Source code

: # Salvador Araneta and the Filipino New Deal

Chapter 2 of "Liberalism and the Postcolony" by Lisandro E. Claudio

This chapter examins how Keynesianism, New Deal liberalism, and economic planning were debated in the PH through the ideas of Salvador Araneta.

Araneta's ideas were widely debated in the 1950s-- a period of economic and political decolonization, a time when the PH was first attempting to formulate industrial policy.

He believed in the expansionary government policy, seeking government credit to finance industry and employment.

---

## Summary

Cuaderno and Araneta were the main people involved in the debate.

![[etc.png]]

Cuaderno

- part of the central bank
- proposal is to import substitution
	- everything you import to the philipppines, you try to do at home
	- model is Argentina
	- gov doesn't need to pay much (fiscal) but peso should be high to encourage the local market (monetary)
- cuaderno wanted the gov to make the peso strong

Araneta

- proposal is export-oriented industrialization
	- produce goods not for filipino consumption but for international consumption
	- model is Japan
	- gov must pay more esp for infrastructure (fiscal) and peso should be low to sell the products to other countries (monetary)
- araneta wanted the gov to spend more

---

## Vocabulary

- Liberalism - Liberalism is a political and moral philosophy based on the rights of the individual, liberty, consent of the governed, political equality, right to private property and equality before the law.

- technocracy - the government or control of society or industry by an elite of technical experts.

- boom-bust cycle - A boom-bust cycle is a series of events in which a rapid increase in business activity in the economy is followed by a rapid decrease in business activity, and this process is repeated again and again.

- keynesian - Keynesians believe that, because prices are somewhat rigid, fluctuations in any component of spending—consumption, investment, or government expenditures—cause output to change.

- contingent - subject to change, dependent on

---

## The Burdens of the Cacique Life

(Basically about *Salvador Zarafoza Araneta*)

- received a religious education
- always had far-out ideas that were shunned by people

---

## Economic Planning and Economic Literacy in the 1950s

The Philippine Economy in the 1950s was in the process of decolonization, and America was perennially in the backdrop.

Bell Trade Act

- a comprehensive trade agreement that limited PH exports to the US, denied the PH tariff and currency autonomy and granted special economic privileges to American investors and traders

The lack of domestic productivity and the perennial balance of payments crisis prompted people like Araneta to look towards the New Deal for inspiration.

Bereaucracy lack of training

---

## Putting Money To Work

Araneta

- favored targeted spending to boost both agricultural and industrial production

----

[Task item]
The records above must be written out again exactly.

[Solution]
Source code

: # Salvador Araneta and the Filipino New Deal

Chapter 2 of "Liberalism and the Postcolony" by Lisandro E. Claudio

This chapter examins how Keynesianism, New Deal liberalism, and economic planning were debated in the PH through the ideas of Salvador Araneta.

Araneta's ideas were widely debated in the 1950s-- a period of economic and political decolonization, a time when the PH was first attempting to formulate industrial policy.

He believed in the expansionary government policy, seeking government credit to finance industry and employment.

---

## Summary

Cuaderno and Araneta were the main people involved in the debate.

![[etc.png]]

Cuaderno

- part of the central bank
- proposal is to import substitution
	- everything you import to the philipppines, you try to do at home
	- model is Argentina
	- gov doesn't need to pay much (fiscal) but peso should be high to encourage the local market (monetary)
- cuaderno wanted the gov to make the peso strong

Araneta

- proposal is export-oriented industrialization
	- produce goods not for filipino consumption but for international consumption
	- model is Japan
	- gov must pay more esp for infrastructure (fiscal) and peso should be low to sell the products to other countries (monetary)
- araneta wanted the gov to spend more

---

## Vocabulary

- Liberalism - Liberalism is a political and moral philosophy based on the rights of the individual, liberty, consent of the governed, political equality, right to private property and equality before the law.

- technocracy - the government or control of society or industry by an elite of technical experts.

- boom-bust cycle - A boom-bust cycle is a series of events in which a rapid increase in business activity in the economy is followed by a rapid decrease in business activity, and this process is repeated again and again.

- keynesian - Keynesians believe that, because prices are somewhat rigid, fluctuations in any component of spending—consumption, investment, or government expenditures—cause output to change.

- contingent - subject to change, dependent on

---

## The Burdens of the Cacique Life

(Basically about *Salvador Zarafoza Araneta*)

- received a religious education
- always had far-out ideas that were shunned by people

---

## Economic Planning and Economic Literacy in the 1950s

The Philippine Economy in the 1950s was in the process of decolonization, and America was perennially in the backdrop.

Bell Trade Act

- a comprehensive trade agreement that limited PH exports to the US, denied the PH tariff and currency autonomy and granted special economic privileges to American investors and traders

The lack of domestic productivity and the perennial balance of payments crisis prompted people like Araneta to look towards the New Deal for inspiration.

Bereaucracy lack of training

---

## Putting Money To Work

Araneta

- favored targeted spending to boost both agricultural and industrial production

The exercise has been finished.